All of this nautical nanny-ism can, at times, seem oddly out of place in Elkhorn Slough, a free-flowing estuary off the backside of Moss Landing Harbor.
A favorite haul-out spot for harbor seals is sandwiched between a privately owned shooting range and a heliport. The incessant rifle shots and thwack-thwack of helicopter blades made the place on a recent Saturday sound more like a war zone than a marine sanctuary. The noise doesn’t seem to bother the seals, sanctuary officials say.
Then there’s the annual shark derby, a popular event that lures hunters in camouflage outfits and crossbows into the slough for a yearly kill of leopard sharks and bat rays, which seek refuge in the estuary to deliver their young.
Two years ago, the sanctuary’s volunteer naturalists called in backup -- using the cell phones they carry to summon the sanctuary’s lone enforcement officer -- before realizing that the shark hunt was perfectly legal and regulated by another public agency, the state Department of Fish and Game.
Still, Krigsman said, “It is ironic that we are out here telling people to be respectful of the wildlife, right beside the shark hunters and gunshots ringing out from the shooting range.”
Many of the kayakers seemed to welcome the gentle guidance after they got over their mild embarrassment for too-close encounters with pelicans, cormorants, seals, sea otters and other critters that hang out just behind Seal Bend, near the mouth of the slough.
“It’s not your fault,” Krigsman told a pair of paddlers who ventured too close. “There’s no signage.”

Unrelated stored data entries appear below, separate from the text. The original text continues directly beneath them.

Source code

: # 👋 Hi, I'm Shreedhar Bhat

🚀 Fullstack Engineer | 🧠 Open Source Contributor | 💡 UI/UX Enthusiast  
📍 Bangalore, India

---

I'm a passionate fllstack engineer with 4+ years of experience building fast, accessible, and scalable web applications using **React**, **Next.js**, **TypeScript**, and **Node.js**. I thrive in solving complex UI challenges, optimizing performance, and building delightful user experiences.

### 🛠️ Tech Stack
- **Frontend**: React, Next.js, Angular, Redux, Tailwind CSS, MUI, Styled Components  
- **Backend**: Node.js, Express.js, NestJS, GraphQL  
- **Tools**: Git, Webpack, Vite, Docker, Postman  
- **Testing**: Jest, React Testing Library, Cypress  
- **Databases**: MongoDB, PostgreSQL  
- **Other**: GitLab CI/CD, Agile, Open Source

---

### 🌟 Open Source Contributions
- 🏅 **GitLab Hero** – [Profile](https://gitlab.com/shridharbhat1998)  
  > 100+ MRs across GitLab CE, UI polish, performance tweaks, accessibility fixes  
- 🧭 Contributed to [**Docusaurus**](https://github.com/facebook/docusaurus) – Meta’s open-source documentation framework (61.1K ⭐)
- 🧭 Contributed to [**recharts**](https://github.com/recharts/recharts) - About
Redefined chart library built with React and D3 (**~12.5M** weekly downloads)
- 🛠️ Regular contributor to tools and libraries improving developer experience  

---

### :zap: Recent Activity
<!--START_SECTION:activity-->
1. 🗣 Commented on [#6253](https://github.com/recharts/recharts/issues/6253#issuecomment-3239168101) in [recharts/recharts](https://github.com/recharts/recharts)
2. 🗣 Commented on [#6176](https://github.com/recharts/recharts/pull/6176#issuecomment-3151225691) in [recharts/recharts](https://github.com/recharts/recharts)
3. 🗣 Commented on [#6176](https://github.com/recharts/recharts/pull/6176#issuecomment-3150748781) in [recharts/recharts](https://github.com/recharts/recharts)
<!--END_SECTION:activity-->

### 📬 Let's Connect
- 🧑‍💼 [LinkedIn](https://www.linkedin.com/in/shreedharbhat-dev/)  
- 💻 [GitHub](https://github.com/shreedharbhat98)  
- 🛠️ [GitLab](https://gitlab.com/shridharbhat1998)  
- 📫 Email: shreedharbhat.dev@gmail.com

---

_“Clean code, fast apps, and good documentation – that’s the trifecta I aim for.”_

Wade Parker, one of the kayakers that got too close, later said he was glad the place wasn’t littered with signs spoiling the view. “I’m not 100% aware of what to do and what not to do,” Parker said. “There are a lot of kayakers out here. If we’re out here disturbing things, we would hope that there would be some people out here to tell us.”

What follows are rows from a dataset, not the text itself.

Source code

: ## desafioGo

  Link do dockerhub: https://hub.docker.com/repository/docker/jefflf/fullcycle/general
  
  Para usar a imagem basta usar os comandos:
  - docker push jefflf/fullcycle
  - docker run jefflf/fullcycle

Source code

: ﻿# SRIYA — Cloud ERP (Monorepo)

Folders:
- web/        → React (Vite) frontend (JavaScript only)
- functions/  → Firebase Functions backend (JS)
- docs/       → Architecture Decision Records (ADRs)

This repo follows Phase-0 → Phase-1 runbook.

The three naturalists on duty one recent Saturday spent most of their time answering kayakers’ questions.
What are those big birds? White pelicans.
Is that a dead seal? Yes. One has died and the authorities will arrive to remove the carcass.

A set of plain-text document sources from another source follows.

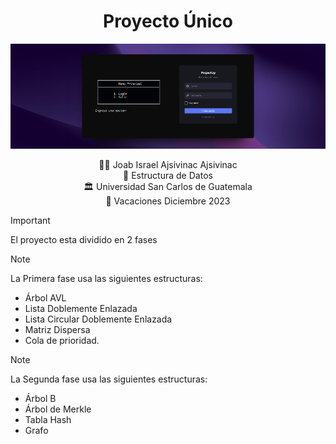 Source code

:<h1 align="center">Proyecto Único</h1>
<p align="center">
    <a href="#"><img src="SegundaF/screenshots/portada2.png"></a>
</p>
<p align="center"></p>

<div align="center">
🙍‍♂️ Joab Israel Ajsivinac Ajsivinac
</div>
<div align="center">
📕 Estructura de Datos
</div>
<div align="center"> 🏛 Universidad San Carlos de Guatemala</div>
<div align="center"> 📆 Vacaciones Diciembre 2023</div>

> [!IMPORTANT]  
> El proyecto esta dividido en 2 fases

> [!NOTE]  
> La Primera fase usa las siguientes estructuras:
> 
> * Árbol AVL
> * Lista Doblemente Enlazada
> * Lista Circular Doblemente Enlazada
> * Matriz Dispersa
> * Cola de prioridad.

> [!NOTE]  
> La Segunda fase usa las siguientes estructuras:
> 
> * Árbol B
> * Árbol de Merkle
> * Tabla Hash
> * Grafo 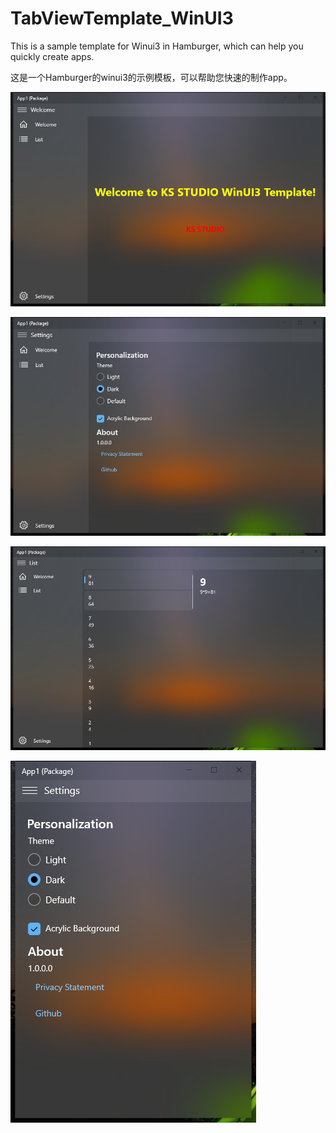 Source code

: # TabViewTemplate_WinUI3
This is a sample template for Winui3 in Hamburger, which can help you quickly create apps.

这是一个Hamburger的winui3的示例模板，可以帮助您快速的制作app。

![Image](https://github.com/kaishistudio/Hamburger2Template_WinUI3/blob/master/App1/App1/Assets/1.png)

![Image](https://github.com/kaishistudio/Hamburger2Template_WinUI3/blob/master/App1/App1/Assets/2.png)

![Image](https://github.com/kaishistudio/Hamburger2Template_WinUI3/blob/master/App1/App1/Assets/3.png)

![Image](https://github.com/kaishistudio/Hamburger2Template_WinUI3/blob/master/App1/App1/Assets/4.png)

How come there aren’t any sea otters? There are so many kayaks around they have retreated to calmer waters.
“If you have any questions,” Krigsman told a family in a pair of double kayaks, “please flag one of us down. We’re like floating kiosks.”
Dan Moulton, a visiting biologist from Texas, was impressed by the diligence of the naturalists.
Paddling into the backwaters of the slough, he was reminded of the same tensions he sees between humans and wildlife back home.
“She’s right,” he said after a chat with Krigsman about seabirds and marine mammals. “We are loving these things to death.”